» **Task to carry out**
What is needed is the exact text of each line in the listing below from the one with "and the uncertainty in the acceptance" up to and including the one with "Para la parte", and no pictures.

***

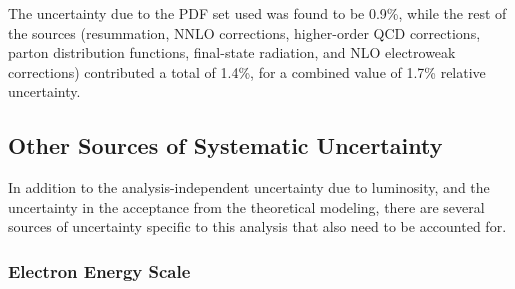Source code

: 
The uncertainty due to the PDF set used 
was found to be 0.9\%, 
while the rest of the sources 
(resummation, NNLO corrections, higher-order QCD corrections, 
parton distribution functions, 
final-state radiation, and NLO electroweak corrections) 
contributed a total of 1.4\%, 
for a combined value of 1.7\% relative uncertainty.  





\subsection{Other Sources of Systematic Uncertainty}
\label{anMeth:SystsOther}


In addition to the analysis-independent 
uncertainty due to luminosity, 
and the uncertainty in the acceptance 
from the theoretical modeling, 
there are several sources of 
uncertainty specific to this analysis 
that also need to be accounted for.  

\subsubsection{Electron Energy Scale}
\label{anMeth:SystsOtherEleEScale}


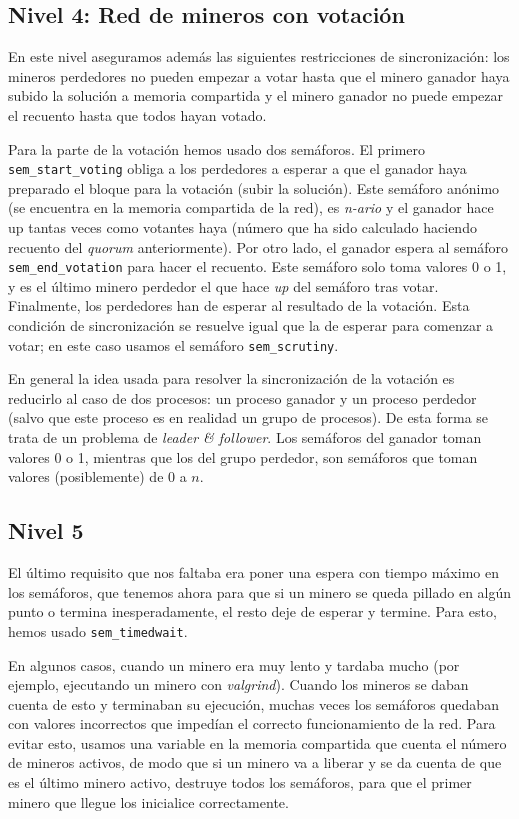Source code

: \documentclass{article}
\begin{document}
\subsection*{Nivel 4: Red de mineros con votación}

En este nivel aseguramos además las siguientes restricciones de sincronización: los mineros perdedores no pueden empezar a votar hasta que el minero ganador haya subido la solución a memoria compartida y el minero ganador no puede empezar el recuento hasta que todos hayan votado.

Para la parte de la votación hemos usado dos semáforos. El primero \texttt{sem\_start\_voting} obliga a los perdedores a esperar a que el ganador haya preparado el bloque para la votación (subir la solución). Este semáforo anónimo (se encuentra en la memoria compartida de la red), es \textit{n-ario} y el ganador hace up tantas veces como votantes haya (número que ha sido calculado haciendo  recuento del \textit{quorum} anteriormente). Por otro lado, el ganador espera al semáforo \texttt{sem\_end\_votation} para hacer el recuento. Este semáforo solo toma valores 0 o 1, y es el último minero perdedor el que hace \emph{up} del semáforo tras votar. Finalmente, los perdedores han de esperar al resultado de la votación. Esta condición de sincronización se resuelve igual que la de esperar para comenzar a votar; en este caso usamos el semáforo \texttt{sem\_scrutiny}.

En general la idea usada para resolver la sincronización de la votación es reducirlo al caso de dos procesos: un proceso ganador y un proceso perdedor (salvo que este proceso es en realidad un grupo de procesos). De esta forma se trata de un problema de \textit{leader \& follower}. Los semáforos del ganador toman valores 0 o 1, mientras que los del grupo perdedor, son semáforos que toman valores (posiblemente) de 0 a $n$.




\subsection*{Nivel 5}

El último requisito que nos faltaba era poner una espera con tiempo máximo en los semáforos, que tenemos ahora para que si un minero se queda pillado en algún punto o termina inesperadamente, el resto deje de esperar y termine. Para esto, hemos usado \texttt{sem\_timedwait}. 

En algunos casos, cuando un minero era muy lento y tardaba mucho (por ejemplo, ejecutando un minero con \textit{valgrind}). Cuando los mineros se daban cuenta de esto y terminaban su ejecución, muchas veces los semáforos quedaban con valores incorrectos que impedían el correcto funcionamiento de la red. Para evitar esto, usamos una variable en la memoria compartida que cuenta el número de mineros activos, de modo que si un minero va a liberar y se da cuenta de que es el último minero activo, destruye todos los semáforos, para que el primer minero que llegue los inicialice correctamente.
\end{document}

***

» **Solution to the exercise**
and the uncertainty in the acceptance 
from the theoretical modeling, 
there are several sources of 
uncertainty specific to this analysis 
that also need to be accounted for.  

\subsubsection{Electron Energy Scale}
\label{anMeth:SystsOtherEleEScale}


Source code

: \documentclass{article}
\begin{document}
\subsection*{Nivel 4: Red de mineros con votación}

En este nivel aseguramos además las siguientes restricciones de sincronización: los mineros perdedores no pueden empezar a votar hasta que el minero ganador haya subido la solución a memoria compartida y el minero ganador no puede empezar el recuento hasta que todos hayan votado.

Para la parte de la votación hemos usado dos semáforos. El primero \texttt{sem\_start\_voting} obliga a los perdedores a esperar a que el ganador haya preparado el bloque para la votación (subir la solución). Este semáforo anónimo (se encuentra en la memoria compartida de la red), es \textit{n-ario} y el ganador hace up tantas veces como votantes haya (número que ha sido calculado haciendo  recuento del \textit{quorum} anteriormente). Por otro lado, el ganador espera al semáforo \texttt{sem\_end\_votation} para hacer el recuento. Este semáforo solo toma valores 0 o 1, y es el último minero perdedor el que hace \emph{up} del semáforo tras votar. Finalmente, los perdedores han de esperar al resultado de la votación. Esta condición de sincronización se resuelve igual que la de esperar para comenzar a votar; en este caso usamos el semáforo \texttt{sem\_scrutiny}.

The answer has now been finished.